Data Loading Pipeline#

The toolkit ships a data loading pipeline designed for GPU-accelerated atomistic workloads. It is built from four composable pieces: a Reader that pulls raw tensors from storage, a Dataset that validates them into nvalchemi.data.AtomicData objects, a DataLoader that batches them into nvalchemi.data.Batch objects, and an optional Sampler that controls batching strategy. Each layer adds exactly one concern, and you can swap any of them independently.

Note

The datapipes abstraction is shared with physicsnemo: there are some specializations in nvalchemi for CSR-type data, but in the near-term we will merge implementations.

Tip

AI coding assistant? Load the nvalchemi-data-storage agent skill for concise instructions on writing, reading, and loading atomic data through the Zarr-backed storage pipeline.

Reader: raw tensor I/O#

A Reader is the simplest abstraction in the pipeline. It knows how to load a single sample from storage and return it as a plain dict[str, torch.Tensor] — no validation, no device transfers, no threading. Readers are intentionally minimal so that adding a new storage backend only requires implementing two methods:

_load_sample(index) -> dict[str, torch.Tensor]: Reads one sample into CPU tensors.
__len__() -> int: Returns the total number of available samples.

The built-in reader is AtomicDataZarrReader, which reads from the structured Zarr stores produced by the toolkit’s AtomicDataZarrWriter. The Zarr layout uses separate groups for core fields, metadata, and custom attributes, and supports soft-deletes via a validity mask.

Tip

The writer supports per-group compression and chunking via ZarrWriteConfig. See the Zarr Compression Tuning Guide for codec recommendations and storage estimates.

If your data lives in a different format (HDF5, LMDB, a collection of files), you can subclass Reader and implement _load_sample and __len__. Everything downstream — Dataset, DataLoader, Sampler — will work without changes.

Dataset: validation and prefetching#

Dataset wraps a Reader and adds two responsibilities:

Validation: Raw dictionaries are validated into nvalchemi.data.AtomicData objects, catching schema issues early.
Async prefetching: A background ThreadPoolExecutor loads and transfers samples to the target device ahead of time, so the GPU is never starved.

from nvalchemi.data.datapipes.dataset import Dataset
from nvalchemi.data.datapipes.backends.zarr import AtomicDataZarrReader

reader = AtomicDataZarrReader("/path/to/store.zarr")
dataset = Dataset(reader=reader, device="cuda:0", num_workers=4)

# Fetch a single sample (AtomicData on GPU)
data, metadata = dataset[0]

CUDA stream prefetching#

When called by a DataLoader, the Dataset uses prefetch() to overlap host-to-device data transfers with compute. The DataLoader issues prefetch calls on non-default CUDA streams; the Dataset records the transfer and synchronises the stream before returning the data. This means the next batch is already on the GPU while the model is processing the current one.

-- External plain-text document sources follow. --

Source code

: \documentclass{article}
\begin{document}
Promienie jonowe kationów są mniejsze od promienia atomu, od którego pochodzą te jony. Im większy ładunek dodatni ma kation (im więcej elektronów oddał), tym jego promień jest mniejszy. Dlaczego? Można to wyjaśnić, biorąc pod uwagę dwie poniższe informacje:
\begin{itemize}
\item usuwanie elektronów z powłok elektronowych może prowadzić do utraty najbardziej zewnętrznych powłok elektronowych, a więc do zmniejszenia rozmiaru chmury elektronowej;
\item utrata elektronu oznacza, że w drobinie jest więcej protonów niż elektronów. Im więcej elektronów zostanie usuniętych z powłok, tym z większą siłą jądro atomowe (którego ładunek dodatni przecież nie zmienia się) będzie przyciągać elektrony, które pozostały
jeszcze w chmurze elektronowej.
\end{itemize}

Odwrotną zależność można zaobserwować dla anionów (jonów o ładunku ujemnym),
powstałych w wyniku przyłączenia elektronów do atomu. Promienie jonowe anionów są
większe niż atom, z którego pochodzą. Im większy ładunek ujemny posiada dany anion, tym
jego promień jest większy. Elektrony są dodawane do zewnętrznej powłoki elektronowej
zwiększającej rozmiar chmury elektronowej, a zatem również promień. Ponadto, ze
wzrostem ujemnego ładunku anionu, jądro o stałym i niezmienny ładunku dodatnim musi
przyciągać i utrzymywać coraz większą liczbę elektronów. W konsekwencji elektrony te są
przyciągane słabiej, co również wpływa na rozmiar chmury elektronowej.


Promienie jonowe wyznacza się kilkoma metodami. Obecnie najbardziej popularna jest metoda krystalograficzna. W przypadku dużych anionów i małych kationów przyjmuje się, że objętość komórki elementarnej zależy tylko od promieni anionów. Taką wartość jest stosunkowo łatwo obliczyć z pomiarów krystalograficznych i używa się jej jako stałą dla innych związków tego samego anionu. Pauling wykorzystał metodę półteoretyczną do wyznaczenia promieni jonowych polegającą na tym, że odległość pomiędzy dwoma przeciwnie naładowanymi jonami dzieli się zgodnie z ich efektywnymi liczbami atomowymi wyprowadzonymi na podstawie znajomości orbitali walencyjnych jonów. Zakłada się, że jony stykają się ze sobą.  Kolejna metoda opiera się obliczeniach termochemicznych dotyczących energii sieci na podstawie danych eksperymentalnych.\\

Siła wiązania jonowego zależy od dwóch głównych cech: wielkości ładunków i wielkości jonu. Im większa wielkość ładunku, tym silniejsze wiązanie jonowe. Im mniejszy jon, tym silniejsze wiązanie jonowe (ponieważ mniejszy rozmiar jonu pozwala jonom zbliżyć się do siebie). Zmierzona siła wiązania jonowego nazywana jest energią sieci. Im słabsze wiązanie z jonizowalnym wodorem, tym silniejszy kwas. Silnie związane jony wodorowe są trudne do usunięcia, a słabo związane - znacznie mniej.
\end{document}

Lightweight metadata access#

Samplers often need to know sample sizes (how many atoms? how many edges?) before deciding which samples to group into a batch. get_metadata() returns (num_atoms, num_edges) for a given index without constructing the full AtomicData, keeping the overhead low.

DataLoader: batching and iteration#

DataLoader ties the pipeline together. It requests indices from a Sampler, fetches AtomicData objects from the Dataset, and collates them into nvalchemi.data.Batch objects for consumption by the model.

from nvalchemi.data.datapipes.dataloader import DataLoader

loader = DataLoader(
    dataset=dataset,
    batch_size=32,
    prefetch_factor=2,
    num_streams=2,
)

for batch in loader:
    # batch is a Batch on the dataset's target device
    outputs = model(batch)

Key parameters:

Parameter	Purpose
`batch_size`	Number of graphs per batch
`prefetch_factor`	How many batches to load ahead of the current one
`num_streams`	Number of CUDA streams used for overlapping transfers
`sampler`	Controls index ordering (defaults to sequential or random)

Unlike PyTorch’s torch.utils.data.DataLoader, this implementation returns nvalchemi.data.Batch objects (disjoint graphs with proper node-index offsets) rather than generic collated tensors.

SizeAwareSampler: memory-safe batching#

For datasets where systems vary widely in size — a common situation in atomistic ML — a fixed batch_size can either waste GPU memory (when graphs are small) or cause out-of-memory errors (when a few large graphs land in the same batch).

SizeAwareSampler solves this with capacity-aware bin-packing:

from nvalchemi.dynamics.sampler import SizeAwareSampler

sampler = SizeAwareSampler(
    dataset=dataset,
    max_atoms=4096,
    max_edges=32768,
    max_batch_size=64,
)

Instead of grouping a fixed count of graphs, the sampler fills each batch until adding the next sample would exceed one of the capacity constraints (max_atoms, max_edges, or max_batch_size). Internally it uses bin-packing by atom count: it sorts samples into bins of similar size, then draws from bins in a way that maximises GPU utilisation while respecting the limits.

GPU memory heuristic#

If you omit max_atoms, the sampler can estimate a safe limit from the GPU’s available memory fraction. This is useful for workloads where the optimal batch size depends on the hardware.

Inflight replacement#

In dynamics pipelines, systems converge and leave the batch at different times. request_replacement() finds a new sample whose size fits the memory slot left by a graduated system, keeping the batch full without reallocation.

Putting it all together#

A typical end-to-end setup:

from nvalchemi.data.datapipes.backends.zarr import AtomicDataZarrReader
from nvalchemi.data.datapipes.dataset import Dataset
from nvalchemi.data.datapipes.dataloader import DataLoader
from nvalchemi.dynamics.sampler import SizeAwareSampler

reader = AtomicDataZarrReader("/path/to/store.zarr")
dataset = Dataset(reader=reader, device="cuda:0", num_workers=4)
sampler = SizeAwareSampler(dataset=dataset, max_atoms=4096)

loader = DataLoader(
    dataset=dataset,
    batch_size=64,      # upper bound; sampler may produce smaller batches
    sampler=sampler,
    prefetch_factor=2,
    num_streams=2,
)

for batch in loader:
    # batch.num_atoms <= 4096 guaranteed
    outputs = model(batch)